## [Exercise goal]
Would you please return the lines of the entries below starting at the line that has "The MLflow tracking" and ending at the line that has "- **Model Deployer**.", both included, exactly as they are?
=== Information given ===
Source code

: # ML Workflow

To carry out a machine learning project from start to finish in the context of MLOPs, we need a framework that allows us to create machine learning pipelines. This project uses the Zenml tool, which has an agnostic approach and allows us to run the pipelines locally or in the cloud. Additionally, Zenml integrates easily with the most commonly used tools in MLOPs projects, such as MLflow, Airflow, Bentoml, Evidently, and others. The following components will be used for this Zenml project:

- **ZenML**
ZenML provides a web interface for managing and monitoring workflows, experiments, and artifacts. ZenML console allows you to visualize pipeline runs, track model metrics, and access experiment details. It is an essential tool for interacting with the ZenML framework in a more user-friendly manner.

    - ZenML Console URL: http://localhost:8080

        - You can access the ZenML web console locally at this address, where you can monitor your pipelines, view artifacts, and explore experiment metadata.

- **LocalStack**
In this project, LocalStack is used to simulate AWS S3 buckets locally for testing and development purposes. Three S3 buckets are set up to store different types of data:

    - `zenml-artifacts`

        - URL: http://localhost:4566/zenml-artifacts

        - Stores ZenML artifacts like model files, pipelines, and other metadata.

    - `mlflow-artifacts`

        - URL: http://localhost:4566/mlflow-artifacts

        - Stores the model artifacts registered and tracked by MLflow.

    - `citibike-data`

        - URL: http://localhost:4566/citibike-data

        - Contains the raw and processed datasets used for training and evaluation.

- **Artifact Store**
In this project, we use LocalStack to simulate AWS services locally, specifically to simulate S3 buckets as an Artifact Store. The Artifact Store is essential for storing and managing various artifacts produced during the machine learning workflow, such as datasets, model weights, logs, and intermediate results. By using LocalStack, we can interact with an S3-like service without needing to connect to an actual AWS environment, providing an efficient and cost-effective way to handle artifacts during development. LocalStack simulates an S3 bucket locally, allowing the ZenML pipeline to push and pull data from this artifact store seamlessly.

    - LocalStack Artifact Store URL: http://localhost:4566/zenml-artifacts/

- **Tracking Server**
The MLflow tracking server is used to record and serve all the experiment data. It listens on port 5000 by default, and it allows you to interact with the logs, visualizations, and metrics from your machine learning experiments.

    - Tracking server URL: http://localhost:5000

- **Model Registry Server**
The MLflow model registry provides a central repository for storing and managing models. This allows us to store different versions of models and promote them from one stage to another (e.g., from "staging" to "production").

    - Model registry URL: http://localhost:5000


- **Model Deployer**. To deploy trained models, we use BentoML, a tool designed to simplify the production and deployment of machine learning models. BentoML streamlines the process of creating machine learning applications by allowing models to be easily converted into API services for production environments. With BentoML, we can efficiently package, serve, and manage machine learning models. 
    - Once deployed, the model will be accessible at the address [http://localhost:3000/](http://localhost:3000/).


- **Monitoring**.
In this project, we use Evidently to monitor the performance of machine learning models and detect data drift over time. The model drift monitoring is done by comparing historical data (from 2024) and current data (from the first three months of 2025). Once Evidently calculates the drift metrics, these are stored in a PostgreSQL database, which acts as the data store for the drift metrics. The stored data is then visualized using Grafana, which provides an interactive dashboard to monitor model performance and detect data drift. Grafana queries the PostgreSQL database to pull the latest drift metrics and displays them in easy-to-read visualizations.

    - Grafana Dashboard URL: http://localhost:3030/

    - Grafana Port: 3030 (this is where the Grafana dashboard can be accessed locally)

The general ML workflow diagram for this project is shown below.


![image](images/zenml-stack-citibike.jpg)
===
=== Information given ===
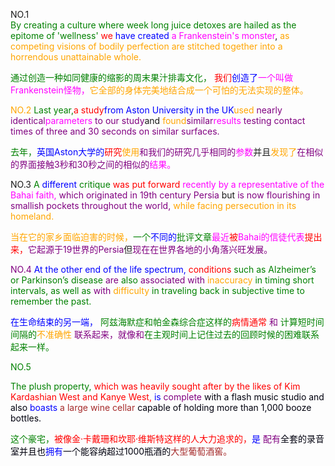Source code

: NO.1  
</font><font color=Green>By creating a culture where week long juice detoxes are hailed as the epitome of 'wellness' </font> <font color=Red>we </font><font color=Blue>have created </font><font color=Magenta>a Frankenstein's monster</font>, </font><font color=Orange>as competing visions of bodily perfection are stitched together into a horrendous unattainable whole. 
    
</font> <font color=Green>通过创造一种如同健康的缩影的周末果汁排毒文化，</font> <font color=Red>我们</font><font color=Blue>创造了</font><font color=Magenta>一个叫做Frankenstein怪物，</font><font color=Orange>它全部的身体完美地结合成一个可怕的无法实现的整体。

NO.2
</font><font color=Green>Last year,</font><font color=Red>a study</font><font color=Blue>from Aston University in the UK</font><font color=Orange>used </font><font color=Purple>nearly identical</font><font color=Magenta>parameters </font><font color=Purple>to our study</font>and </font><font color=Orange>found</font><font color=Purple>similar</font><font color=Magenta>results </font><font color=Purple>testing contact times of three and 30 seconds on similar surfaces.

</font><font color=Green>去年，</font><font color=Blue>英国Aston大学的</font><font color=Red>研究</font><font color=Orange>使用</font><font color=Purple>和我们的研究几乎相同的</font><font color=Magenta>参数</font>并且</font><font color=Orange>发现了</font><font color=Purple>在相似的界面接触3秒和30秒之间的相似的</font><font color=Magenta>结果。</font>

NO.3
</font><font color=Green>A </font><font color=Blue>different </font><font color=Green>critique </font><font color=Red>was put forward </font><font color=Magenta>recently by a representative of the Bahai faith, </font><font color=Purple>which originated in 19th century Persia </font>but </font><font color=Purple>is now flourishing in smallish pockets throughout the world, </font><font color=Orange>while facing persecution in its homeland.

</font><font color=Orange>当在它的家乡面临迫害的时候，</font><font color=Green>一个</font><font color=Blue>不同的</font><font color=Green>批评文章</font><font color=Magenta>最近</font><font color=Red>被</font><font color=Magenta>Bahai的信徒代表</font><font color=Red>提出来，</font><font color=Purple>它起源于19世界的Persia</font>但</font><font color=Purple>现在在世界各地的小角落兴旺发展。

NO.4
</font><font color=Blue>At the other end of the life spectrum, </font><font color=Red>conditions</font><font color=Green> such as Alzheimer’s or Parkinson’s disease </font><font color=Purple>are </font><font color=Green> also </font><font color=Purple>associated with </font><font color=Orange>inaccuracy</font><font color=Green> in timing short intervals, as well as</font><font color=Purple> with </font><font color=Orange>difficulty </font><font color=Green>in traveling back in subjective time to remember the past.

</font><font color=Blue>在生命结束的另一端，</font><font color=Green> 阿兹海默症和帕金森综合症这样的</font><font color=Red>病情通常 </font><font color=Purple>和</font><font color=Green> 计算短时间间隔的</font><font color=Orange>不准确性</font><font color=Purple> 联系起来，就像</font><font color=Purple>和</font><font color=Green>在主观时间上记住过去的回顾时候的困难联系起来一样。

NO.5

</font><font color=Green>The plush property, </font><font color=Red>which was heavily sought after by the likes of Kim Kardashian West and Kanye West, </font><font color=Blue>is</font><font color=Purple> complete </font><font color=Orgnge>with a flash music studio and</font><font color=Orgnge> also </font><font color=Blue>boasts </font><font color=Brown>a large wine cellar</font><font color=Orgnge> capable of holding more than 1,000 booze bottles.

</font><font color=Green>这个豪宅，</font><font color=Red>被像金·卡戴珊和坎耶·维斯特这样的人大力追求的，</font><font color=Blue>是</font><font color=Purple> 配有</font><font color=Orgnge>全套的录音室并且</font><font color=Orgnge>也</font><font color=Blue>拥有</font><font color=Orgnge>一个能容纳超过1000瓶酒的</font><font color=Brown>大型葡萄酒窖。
===
=== Information given ===
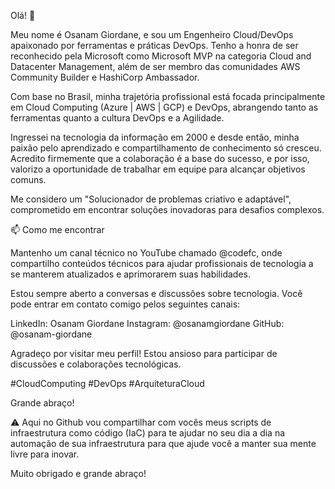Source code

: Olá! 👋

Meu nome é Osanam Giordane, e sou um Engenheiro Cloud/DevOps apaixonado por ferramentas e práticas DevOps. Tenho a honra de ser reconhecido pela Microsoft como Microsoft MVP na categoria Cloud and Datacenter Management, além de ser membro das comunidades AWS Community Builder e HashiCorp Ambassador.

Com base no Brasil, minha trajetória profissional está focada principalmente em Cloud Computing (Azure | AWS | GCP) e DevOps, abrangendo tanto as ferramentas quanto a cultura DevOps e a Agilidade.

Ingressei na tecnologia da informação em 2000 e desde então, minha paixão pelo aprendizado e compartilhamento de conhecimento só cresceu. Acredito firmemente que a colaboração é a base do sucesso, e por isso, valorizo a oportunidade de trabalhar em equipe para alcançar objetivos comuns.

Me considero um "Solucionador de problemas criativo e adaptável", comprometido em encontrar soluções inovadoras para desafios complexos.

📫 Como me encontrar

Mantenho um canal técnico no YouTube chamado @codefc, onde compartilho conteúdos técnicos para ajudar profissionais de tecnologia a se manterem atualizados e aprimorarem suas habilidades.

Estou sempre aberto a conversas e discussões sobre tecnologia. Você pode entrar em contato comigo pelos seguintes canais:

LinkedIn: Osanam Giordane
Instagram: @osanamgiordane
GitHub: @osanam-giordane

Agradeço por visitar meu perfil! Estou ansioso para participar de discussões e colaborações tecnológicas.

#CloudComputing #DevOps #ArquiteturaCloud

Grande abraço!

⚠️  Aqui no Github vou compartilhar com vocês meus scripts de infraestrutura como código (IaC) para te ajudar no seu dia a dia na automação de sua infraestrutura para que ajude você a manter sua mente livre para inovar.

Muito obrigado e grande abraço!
===
## [Task answer]
The MLflow tracking server is used to record and serve all the experiment data. It listens on port 5000 by default, and it allows you to interact with the logs, visualizations, and metrics from your machine learning experiments.

    - Tracking server URL: http://localhost:5000

- **Model Registry Server**
The MLflow model registry provides a central repository for storing and managing models. This allows us to store different versions of models and promote them from one stage to another (e.g., from "staging" to "production").

    - Model registry URL: http://localhost:5000


- **Model Deployer**. To deploy trained models, we use BentoML, a tool designed to simplify the production and deployment of machine learning models. BentoML streamlines the process of creating machine learning applications by allowing models to be easily converted into API services for production environments. With BentoML, we can efficiently package, serve, and manage machine learning models. 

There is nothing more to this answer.